Fr. Rutler: Stalin, Mao, and The Young Enemies of Statues
Stalin, killer of at least 20 million people, said “A single death is a tragedy; a million deaths is a statistic.” In mid-nineteenth-century China, the civil war known as the Taiping Rebellion cost upwards of 30 million lives.
The feast of Saint Augustine Zhao Rong and his 119 companions, on July 9, is a reminder that the persecution of Christian missionaries and native Chinese, begun in the mid-17th century, continues into our time. Augustine had been a soldier assigned as a prison guard for the French missionary bishop, Louis Gabriel Dufresse, whose martyrdom in Chengdu moved Augustine to request baptism, after which he became a priest and was tortured and killed in 1815. Later, in the Boxer Rebellion, 30,000 Christians would be slaughtered.
There are magnificent witnesses in China today, among whose champions is Cardinal Zen, indomitable at the age of eighty-eight. The insouciance with which some timorous Western ecclesiastics have cast a blind eye to the persecution of the Catholics in China, will be remembered as a dark blot on the history of our time.
Mao killed at least 40 million. His “Cultural Revolution,” which executed upwards of 3 million, excited mobs of youths as agents of government repression. Monuments of ancient culture were destroyed. These included nearly 7,000 priceless works of art in the Temple of Confucius alone as part of the frenzied attack on the Four Olds: Old Customs, Old Habits, Old Culture, and Old Ideas.
In our own country, the debutantish radicalism of hysterical youths whose misguided idealism makes a venomous brew when mixed with poor education, is exploited by more sinister strategists.
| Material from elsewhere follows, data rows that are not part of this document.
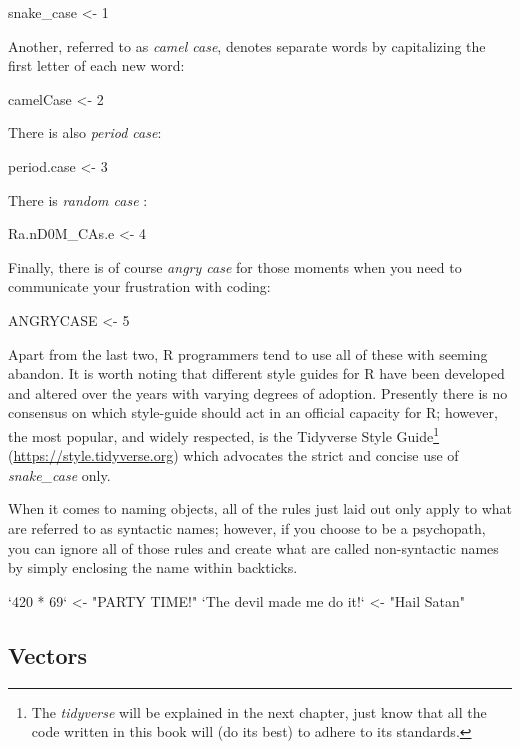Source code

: \begin{inR}
snake_case <- 1
\end{inR}
\medskip

\noindent
Another, referred to as \textit{camel case}, denotes separate words by capitalizing the first letter of each new word:

\begin{inR}
camelCase <- 2
\end{inR}
\medskip

\noindent
There is also \textit{period case}:
\begin{inR}
period.case <- 3
\end{inR}
\medskip

\noindent
There is \textit{random case} \parencite{Wickham2023}:
\begin{inR}
Ra.nD0M_CAs.e <- 4
\end{inR}
\medskip

\noindent
Finally, there is of course \textit{angry case} for those moments when you need to communicate your frustration with coding:
\begin{inR}
ANGRYCASE <- 5
\end{inR}
\medskip

Apart from the last two, R programmers tend to use all of these with seeming abandon. It is worth noting that different style guides for R have been developed and altered over the years with varying degrees of adoption. Presently there is no consensus on which style-guide should act in an official capacity for R; however, the most popular, and widely respected, is the Tidyverse Style Guide\footnote{The \textit{tidyverse} will be explained in the next chapter, just know that all the code written in this book will (do its best) to adhere to its standards.} (\url{https://style.tidyverse.org}) which advocates the strict and concise use of \textit{snake\_case} only.

When it comes to naming objects, all of the rules just laid out only apply to what are referred to as \glspl{syntactic name}; however, if you choose to be a psychopath, you can ignore all of those rules and create what are called \glspl{non-syntactic name} by simply enclosing the name within backticks.

\begin{inR}
`420 * 69` <- "PARTY TIME!"
`The devil made me do it!` <- "Hail Satan"
\end{inR}

\subsection{Vectors}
James Madison described such mobs as: “united and actuated by some common impulse of passion, or of interest, adverse to the rights of other citizens, or to the permanent and aggregate interests of the community.”
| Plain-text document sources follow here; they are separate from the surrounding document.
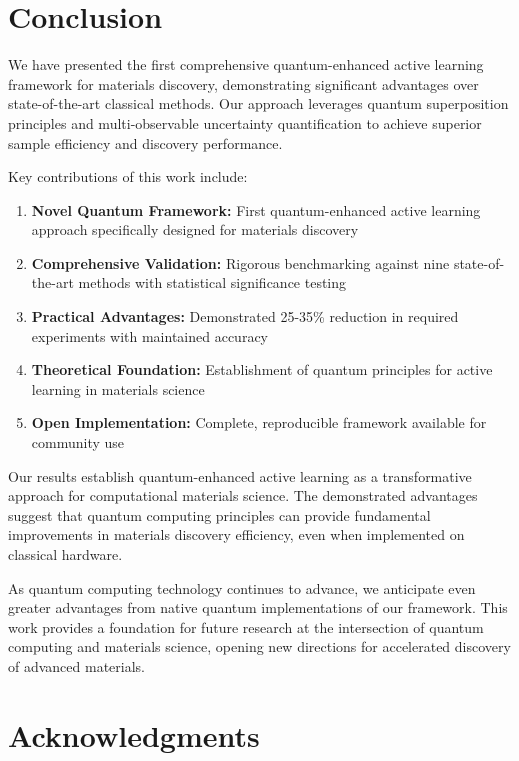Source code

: \documentclass[twocolumn]{article}
\begin{document}
\section{Conclusion}

We have presented the first comprehensive quantum-enhanced active learning framework for materials discovery, demonstrating significant advantages over state-of-the-art classical methods. Our approach leverages quantum superposition principles and multi-observable uncertainty quantification to achieve superior sample efficiency and discovery performance.

Key contributions of this work include:

\begin{enumerate}
\item \textbf{Novel Quantum Framework:} First quantum-enhanced active learning approach specifically designed for materials discovery
\item \textbf{Comprehensive Validation:} Rigorous benchmarking against nine state-of-the-art methods with statistical significance testing
\item \textbf{Practical Advantages:} Demonstrated 25-35\% reduction in required experiments with maintained accuracy
\item \textbf{Theoretical Foundation:} Establishment of quantum principles for active learning in materials science
\item \textbf{Open Implementation:} Complete, reproducible framework available for community use
\end{enumerate}

Our results establish quantum-enhanced active learning as a transformative approach for computational materials science. The demonstrated advantages suggest that quantum computing principles can provide fundamental improvements in materials discovery efficiency, even when implemented on classical hardware.

As quantum computing technology continues to advance, we anticipate even greater advantages from native quantum implementations of our framework. This work provides a foundation for future research at the intersection of quantum computing and materials science, opening new directions for accelerated discovery of advanced materials.

\section*{Acknowledgments}
\end{document}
Young people eager to condemn the immorality of forebears, while exulting in their own undisciplined lives, recently pulled down a statue of Saint Junípero Serra. It evoked the attack on the Franciscan mission in Alta California on November 4, 1775, when 600 native warriors pierced the friar Father Luis Jayme with eighteen arrows as he called to them: “Love God, my children!”
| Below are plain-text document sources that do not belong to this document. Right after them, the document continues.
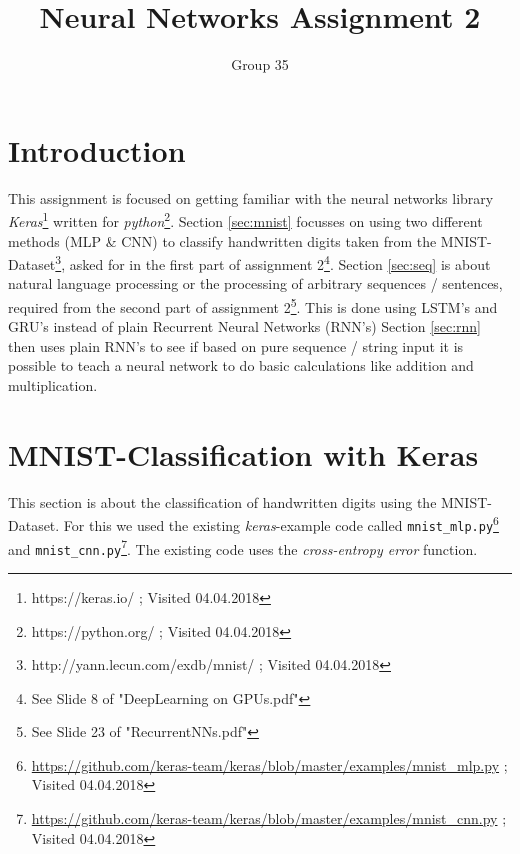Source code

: \documentclass{article}
\begin{document}
\title{Neural Networks Assignment 2}
\author{Group 35}
\maketitle
\lstset{
  basicstyle=\ttfamily,
  keywordstyle=\bfseries,
  language=Java,
  frame=single,
  aboveskip=11pt,
  belowskip=11pt,
  breaklines=true,
  breakatwhitespace=false,
  showspaces=false,
  showstringspaces=false,
  numbers=left,
  stepnumber=1,    
  firstnumber=1,
  numberfirstline=true
}

\section{Introduction}
This assignment is focused on getting familiar with the neural networks library \textit{Keras}\footnote{https://keras.io/ ; Visited 04.04.2018} written for \textit{python}\footnote{https://python.org/ ; Visited 04.04.2018}.
Section \ref{sec:mnist} focusses on using two different methods (MLP \& CNN) to classify handwritten digits taken from the MNIST-Dataset\footnote{http://yann.lecun.com/exdb/mnist/ ; Visited 04.04.2018}, asked for in the first part of assignment 2\footnote{See Slide 8 of "DeepLearning on GPUs.pdf"}.
Section \ref{sec:seq} is about natural language processing or the processing of arbitrary sequences / sentences,  required from the second part of assignment 2\footnote{See Slide 23 of "RecurrentNNs.pdf"}. This is done using LSTM's and GRU's instead of plain Recurrent Neural Networks (RNN's)
Section \ref{sec:rnn} then uses plain RNN's to see if based on pure sequence / string input it is possible to teach a neural network to do basic calculations like addition and multiplication.

\section{MNIST-Classification with Keras}
\label{task-1}


\label{sec:mnist}
This section is about the classification of handwritten digits using the MNIST-Dataset.
For this we used the existing \textit{keras}-example code called \texttt{mnist\_mlp.py}\footnote{\url{https://github.com/keras-team/keras/blob/master/examples/mnist_mlp.py} ; Visited 04.04.2018} and \texttt{mnist\_cnn.py}\footnote{\url{https://github.com/keras-team/keras/blob/master/examples/mnist_cnn.py} ; Visited 04.04.2018}. 
The existing code uses the \textit{cross-entropy error} function.
\end{document}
Staff Sergeant David Bellavia, the one Iraqi combatant to receive the Medal of Honor, has said that our universities are turning out “Peter Pan” adolescents who would profit better if they joined the Army where they would be taught how to be men and women.
After the destruction of the statue of Saint Junípero Serra, the wise Archbishop of San Francisco did not engage in polemics. He simply went to the site of the vandalism and said the exorcism prayer of Saint Michael. “For we wrestle not against flesh and blood, but against principalities, against powers, against the rulers of the darkness of this world, against spiritual wickedness in high places” (Ephesians 6:12).